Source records

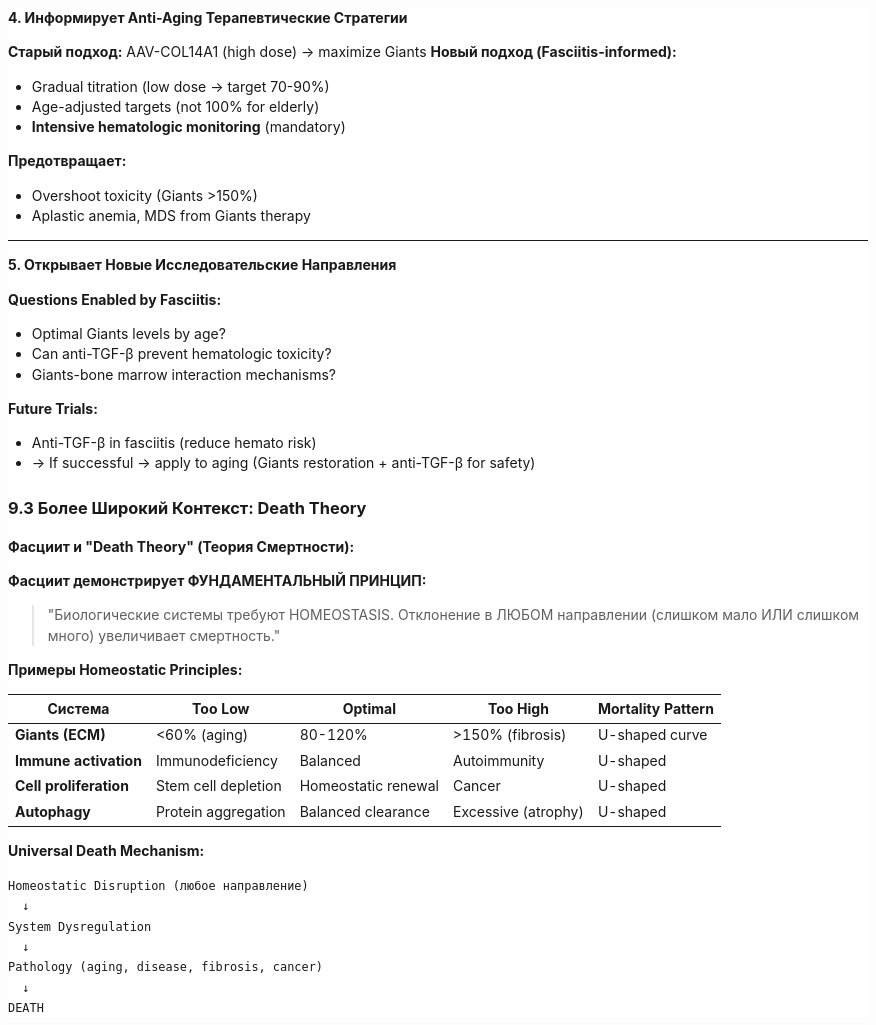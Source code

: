 **4. Информирует Anti-Aging Терапевтические Стратегии**

**Старый подход:** AAV-COL14A1 (high dose) → maximize Giants
**Новый подход (Fasciitis-informed):**
- Gradual titration (low dose → target 70-90%)
- Age-adjusted targets (not 100% for elderly)
- **Intensive hematologic monitoring** (mandatory)

**Предотвращает:**
- Overshoot toxicity (Giants >150%)
- Aplastic anemia, MDS from Giants therapy

---

**5. Открывает Новые Исследовательские Направления**

**Questions Enabled by Fasciitis:**
- Optimal Giants levels by age?
- Can anti-TGF-β prevent hematologic toxicity?
- Giants-bone marrow interaction mechanisms?

**Future Trials:**
- Anti-TGF-β in fasciitis (reduce hemato risk)
- → If successful → apply to aging (Giants restoration + anti-TGF-β for safety)

### 9.3 Более Широкий Контекст: Death Theory

**Фасциит и "Death Theory" (Теория Смертности):**

**Фасциит демонстрирует ФУНДАМЕНТАЛЬНЫЙ ПРИНЦИП:**

> "Биологические системы требуют HOMEOSTASIS. Отклонение в ЛЮБОМ направлении (слишком мало ИЛИ слишком много) увеличивает смертность."

**Примеры Homeostatic Principles:**

| Система | Too Low | Optimal | Too High | Mortality Pattern |
|---------|---------|---------|----------|------------------|
| **Giants (ECM)** | <60% (aging) | 80-120% | >150% (fibrosis) | U-shaped curve |
| **Immune activation** | Immunodeficiency | Balanced | Autoimmunity | U-shaped |
| **Cell proliferation** | Stem cell depletion | Homeostatic renewal | Cancer | U-shaped |
| **Autophagy** | Protein aggregation | Balanced clearance | Excessive (atrophy) | U-shaped |

**Universal Death Mechanism:**

```
Homeostatic Disruption (любое направление)
  ↓
System Dysregulation
  ↓
Pathology (aging, disease, fibrosis, cancer)
  ↓
DEATH
```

-- ASSIGNED TASK --
Reproduce, word for word and in full, only the lines above that start at the line with "демонстрирует ФУНДАМЕНТАЛЬНЫЙ ПРИНЦИП:**" and run through the line with "Mortality Pattern |", both ends included.

-- WRITTEN RESPONSE --
**Фасциит демонстрирует ФУНДАМЕНТАЛЬНЫЙ ПРИНЦИП:**

> "Биологические системы требуют HOMEOSTASIS. Отклонение в ЛЮБОМ направлении (слишком мало ИЛИ слишком много) увеличивает смертность."

**Примеры Homeostatic Principles:**

| Система | Too Low | Optimal | Too High | Mortality Pattern |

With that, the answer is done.